Now all of this is helpful, for me, having built up to it over years, but for you, you would spend more time reading than riding trying to figure it all out in a short space of time! I recommend riding over reading! I still spend a lot of time reading and trying to figure out what information I can get out of the numbers kit gives me, quite frankly I have barely scratched the surface and sometimes I wonder if I even want/need to know any more, I am a numbers and information obsessive though. See how much I managed to garble on in this single post....... you don't want to end up like that do you!


----------



## Ningishzidda (28 Mar 2013)

Kies said:


> And i got this one
> 
> http://www.wiggle.co.uk/elite-crono-fluid-elastogel-trainer/


 
Elite usually print a graph of the machine's curves on the outside of the box.
Can you take a piccie and post it?

One of the five curves should go through 180 Watts at 32 kmh. If there is, that's a Roadrace bike on level ground.
Another might go through 220 W at 32 kmh. That's a touring bike.

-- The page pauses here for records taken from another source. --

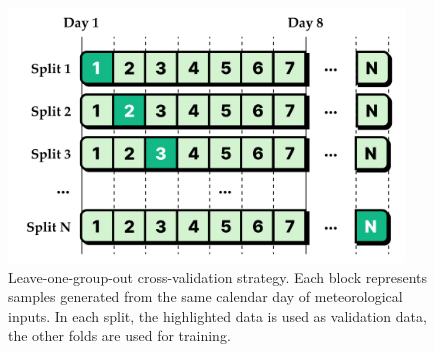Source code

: \begin{figure}[ht]
	\centering
    \includegraphics[width=10.5cm]{img/cv-folds.png}
	\caption[Illustration of leave-one-group-out cross-validation strategy.]{Leave-one-group-out cross-validation strategy. Each block represents samples generated from the same calendar day of meteorological inputs. In each split, the highlighted data is used as validation data, the other folds are used for training.}
	\label{fig:methods-cv-folds}
\end{figure}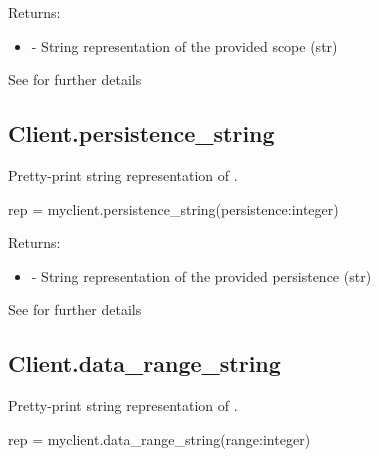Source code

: Returns:
\begin{itemize}
    \item {} - String representation of the provided scope (str)
\end{itemize}

See  for further details


\subsection{Client.persistence_string}

\summary

Pretty-print string representation of .

\format

\pyspecificstart
\begin{codepar}
rep = myclient.persistence_string(persistence:integer)
\end{codepar}
\pyspecificend

\begin{arglist}
\end{arglist}

Returns:
\begin{itemize}
    \item {} - String representation of the provided persistence (str)
\end{itemize}

See  for further details


\subsection{Client.data_range_string}

\summary

Pretty-print string representation of .

\format

\pyspecificstart
\begin{codepar}
rep = myclient.data_range_string(range:integer)
\end{codepar}
\pyspecificend

\begin{arglist}
\end{arglist}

All you need to do is ride as far as possible in 20 mins with the machine on the 'Roadrace bike' setting. Enlarge your piccie of the graph and make an estimation of the wattage for your average speed over the 20 mins test. Multiply the result by 0.95 and that's a reasonable estimate of your Functional Threshold Power.
If you are clever, you can build a spreadsheet of the curves and formulate a polynomial equation for each curve.
Then you do a 'coastdown test' on your real bike and calculate a 'correction factor' to see what your 20 mins would have been on your real bike round a velodrome.


----------



## Pedrosanchezo (28 Mar 2013)

Rob3rt said:


> Don't worry about it, don't worry too much about metrics, of course you will need something to gauge intensity and progress, but you probably do not want to spend lots of time analysing and worrying about numbers at this stage. Also, IMO, the training benefit of decimating yourself like that vs the fatigue resulting from it is not worth the bother unless you need the data.
> 
> Over the winter I did them on a monthly basis, because I was not racing, so had to find out if and by how much my FTP had changed as it would affect all of my workouts. Now, I doubt I will bother testing it until next winter, (unless curiosity gets the better of me and I just have to have a number to satiate my ego, or quash self doubt etc). I would just ride a 25 mile TT, if my intensity factor was greater than 1, I would increase the FTP value entered in my analysis software to the normalised power for this race effort and adjust my zones accordingly.
> 
> Now all of this is helpful, for me, having built up to it over years, but for you, you would spend more time reading than riding trying to figure it all out in a short space of time! I recommend riding over reading! I still spend a lot of time reading and trying to figure out what information I can get out of the numbers kit gives me, quite frankly I have barely scratched the surface and sometimes I wonder if I even want/need to know any more, I am a numbers and information obsessive though. See how much I managed to garble on in this single post....... you don't want to end up like that do you!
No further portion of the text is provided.